AbstractsComputer Science

Memory Efficient Regular Expression Pattern Matching Architecture For Network Intrusion Detection Systems

by Pawan Kumar

Institution: Indian Institute of Science
Year: 2012
Keywords: Access Control (Computer Networks); Cryptography; Network Intrusion Detection System; Computer Security; Cyber-attack; Network Intrusion Detection - Regular Expression Pattern Matching; Cascaded Automata Architecture; Deterministic Finite Automata; Network Intrusion Detection - Memory Efficient Algorithms; Network Intrustion Detection System Signatures; Network Intrusion Detection Systems (NIDS); Modified Word-based NFA (M-WNFA); Network Security; Pattern Matching; Computer Science
Record ID: 1203388
Full text PDF: http://hdl.handle.net/2005/2321


The rampant growth of the Internet has been coupled with an equivalent growth in cyber crime over the Internet.

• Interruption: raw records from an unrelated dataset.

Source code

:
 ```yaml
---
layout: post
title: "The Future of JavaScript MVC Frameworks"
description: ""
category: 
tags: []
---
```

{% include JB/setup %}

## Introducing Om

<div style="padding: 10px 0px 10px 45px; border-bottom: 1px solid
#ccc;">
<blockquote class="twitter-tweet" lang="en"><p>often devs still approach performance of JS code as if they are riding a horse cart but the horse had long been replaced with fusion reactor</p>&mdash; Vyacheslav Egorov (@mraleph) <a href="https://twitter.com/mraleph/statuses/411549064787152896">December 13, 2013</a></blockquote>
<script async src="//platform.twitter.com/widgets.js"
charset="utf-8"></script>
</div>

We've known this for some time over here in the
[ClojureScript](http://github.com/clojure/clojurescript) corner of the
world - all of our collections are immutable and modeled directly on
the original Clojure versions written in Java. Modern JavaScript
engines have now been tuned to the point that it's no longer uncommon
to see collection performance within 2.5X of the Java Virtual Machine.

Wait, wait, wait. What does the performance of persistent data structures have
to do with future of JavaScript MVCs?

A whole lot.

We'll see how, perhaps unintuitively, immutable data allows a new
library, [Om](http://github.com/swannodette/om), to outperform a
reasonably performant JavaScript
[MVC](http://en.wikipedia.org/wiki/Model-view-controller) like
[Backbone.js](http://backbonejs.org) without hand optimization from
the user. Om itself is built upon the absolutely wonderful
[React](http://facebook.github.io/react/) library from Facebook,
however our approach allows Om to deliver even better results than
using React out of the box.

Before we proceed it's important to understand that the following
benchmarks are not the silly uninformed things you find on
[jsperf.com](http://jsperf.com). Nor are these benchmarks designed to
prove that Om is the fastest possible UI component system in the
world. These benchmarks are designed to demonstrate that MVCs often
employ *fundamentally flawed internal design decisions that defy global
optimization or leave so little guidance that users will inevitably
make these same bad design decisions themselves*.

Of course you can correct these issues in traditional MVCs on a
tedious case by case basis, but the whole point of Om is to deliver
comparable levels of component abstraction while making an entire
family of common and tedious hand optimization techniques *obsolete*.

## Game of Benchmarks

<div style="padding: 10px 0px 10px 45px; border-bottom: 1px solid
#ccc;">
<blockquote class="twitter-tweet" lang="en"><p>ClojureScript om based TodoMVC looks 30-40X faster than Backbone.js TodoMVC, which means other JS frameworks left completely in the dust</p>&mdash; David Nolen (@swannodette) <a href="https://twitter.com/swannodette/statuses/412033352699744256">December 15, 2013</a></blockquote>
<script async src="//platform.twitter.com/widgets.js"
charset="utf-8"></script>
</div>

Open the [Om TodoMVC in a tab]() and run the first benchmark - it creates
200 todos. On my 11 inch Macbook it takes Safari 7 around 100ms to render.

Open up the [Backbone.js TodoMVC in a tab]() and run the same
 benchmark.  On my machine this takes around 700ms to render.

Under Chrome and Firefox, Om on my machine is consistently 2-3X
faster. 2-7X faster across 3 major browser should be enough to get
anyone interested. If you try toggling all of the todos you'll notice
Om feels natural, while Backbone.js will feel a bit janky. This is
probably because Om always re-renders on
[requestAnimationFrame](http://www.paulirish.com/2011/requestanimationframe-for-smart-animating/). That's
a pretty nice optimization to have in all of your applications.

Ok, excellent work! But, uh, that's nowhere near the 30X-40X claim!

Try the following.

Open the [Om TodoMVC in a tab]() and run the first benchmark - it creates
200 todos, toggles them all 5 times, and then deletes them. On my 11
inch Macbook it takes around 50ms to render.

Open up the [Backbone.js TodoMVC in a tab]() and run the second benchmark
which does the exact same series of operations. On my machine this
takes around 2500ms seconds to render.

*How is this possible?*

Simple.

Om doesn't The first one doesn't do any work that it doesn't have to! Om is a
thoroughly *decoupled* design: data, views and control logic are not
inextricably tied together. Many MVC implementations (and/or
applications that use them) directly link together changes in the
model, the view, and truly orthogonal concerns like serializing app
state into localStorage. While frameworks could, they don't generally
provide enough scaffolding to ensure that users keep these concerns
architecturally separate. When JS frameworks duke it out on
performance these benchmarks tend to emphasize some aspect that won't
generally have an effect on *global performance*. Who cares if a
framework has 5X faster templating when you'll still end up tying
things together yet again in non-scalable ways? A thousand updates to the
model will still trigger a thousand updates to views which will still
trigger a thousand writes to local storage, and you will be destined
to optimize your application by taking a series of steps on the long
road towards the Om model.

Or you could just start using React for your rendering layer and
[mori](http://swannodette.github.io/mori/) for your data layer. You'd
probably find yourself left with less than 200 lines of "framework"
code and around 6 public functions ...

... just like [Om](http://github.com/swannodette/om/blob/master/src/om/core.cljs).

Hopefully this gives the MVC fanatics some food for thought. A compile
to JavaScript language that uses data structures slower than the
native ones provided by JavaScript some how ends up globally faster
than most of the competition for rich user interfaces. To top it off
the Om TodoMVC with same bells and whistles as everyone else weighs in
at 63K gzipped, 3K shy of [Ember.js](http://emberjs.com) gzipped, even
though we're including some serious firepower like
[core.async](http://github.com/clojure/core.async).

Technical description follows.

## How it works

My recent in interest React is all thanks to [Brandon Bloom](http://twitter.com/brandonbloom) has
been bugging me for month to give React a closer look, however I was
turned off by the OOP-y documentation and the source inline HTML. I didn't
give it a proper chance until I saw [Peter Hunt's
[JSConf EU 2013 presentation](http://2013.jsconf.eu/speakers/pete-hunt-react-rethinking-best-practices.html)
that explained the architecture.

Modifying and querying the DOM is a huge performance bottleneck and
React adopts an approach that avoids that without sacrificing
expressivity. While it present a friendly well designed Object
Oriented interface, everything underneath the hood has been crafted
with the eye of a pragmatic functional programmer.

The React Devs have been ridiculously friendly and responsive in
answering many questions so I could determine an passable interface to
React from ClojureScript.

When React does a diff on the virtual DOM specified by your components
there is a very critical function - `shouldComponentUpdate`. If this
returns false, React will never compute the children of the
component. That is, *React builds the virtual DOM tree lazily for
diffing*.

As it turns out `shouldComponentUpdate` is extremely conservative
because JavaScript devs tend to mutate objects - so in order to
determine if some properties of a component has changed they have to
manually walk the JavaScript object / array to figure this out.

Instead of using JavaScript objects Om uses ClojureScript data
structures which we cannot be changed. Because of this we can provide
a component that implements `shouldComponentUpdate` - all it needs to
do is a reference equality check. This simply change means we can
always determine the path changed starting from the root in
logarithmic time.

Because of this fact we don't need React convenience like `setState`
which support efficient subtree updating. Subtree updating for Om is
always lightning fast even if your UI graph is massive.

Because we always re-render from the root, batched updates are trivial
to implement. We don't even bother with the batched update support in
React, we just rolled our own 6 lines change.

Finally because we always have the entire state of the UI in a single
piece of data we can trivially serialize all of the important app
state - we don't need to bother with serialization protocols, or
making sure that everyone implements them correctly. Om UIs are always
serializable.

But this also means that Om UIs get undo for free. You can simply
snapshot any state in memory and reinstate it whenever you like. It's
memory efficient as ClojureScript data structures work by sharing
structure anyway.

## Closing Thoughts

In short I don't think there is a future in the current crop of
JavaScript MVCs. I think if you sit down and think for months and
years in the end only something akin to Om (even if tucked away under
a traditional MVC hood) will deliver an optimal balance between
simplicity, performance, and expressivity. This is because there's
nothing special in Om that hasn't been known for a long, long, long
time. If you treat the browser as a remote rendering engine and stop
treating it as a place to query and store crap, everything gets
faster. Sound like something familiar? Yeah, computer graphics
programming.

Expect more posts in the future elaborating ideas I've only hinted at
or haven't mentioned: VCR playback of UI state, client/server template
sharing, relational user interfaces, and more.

With our increased reliance on the Internet for commerce, social networking, information acquisition, and information exchange, intruders have found financial, political, and military motives for their actions. Network Intrusion Detection Systems (NIDSs) intercept the traffic at an organization’s periphery and try to detect intrusion attempts. Signature-based NIDSs compare the packet to a signature database consisting of known attacks and malicious packet fingerprints. The signatures use regular expressions to model these intrusion activities. This thesis presents a memory efficient pattern matching system for the class of regular expressions appearing frequently in the NIDS signatures. Proposed Cascaded Automata Architecture is based on two stage automata. The first stage recognizes the sub-strings and character classes present in the regular expression. The second stage consumes symbol generated by the first stage upon receiving input traffic symbols. The basic idea is to utilize the research done on string matching problem for regular expression pattern matching. We formally model the class of regular expressions mostly found in NIDS signatures. The challenges involved in using string matching algorithms for regular expression matching has been presented. We introduce length-bound transitions, counter-based states, and associated counter arrays in the second stage automata to address these challenges. The system uses length information along with counter arrays to keep track of overlapped sub-strings and character class based transition. We present efficient implementation techniques for counter arrays. The evaluation of the architecture on practical expressions from Snort rule set showed compression in number of states between 50% to 85%. Because of its smaller memory footprint, our solution is suitable for both software based implementations on network chips as well as FPGA based designs.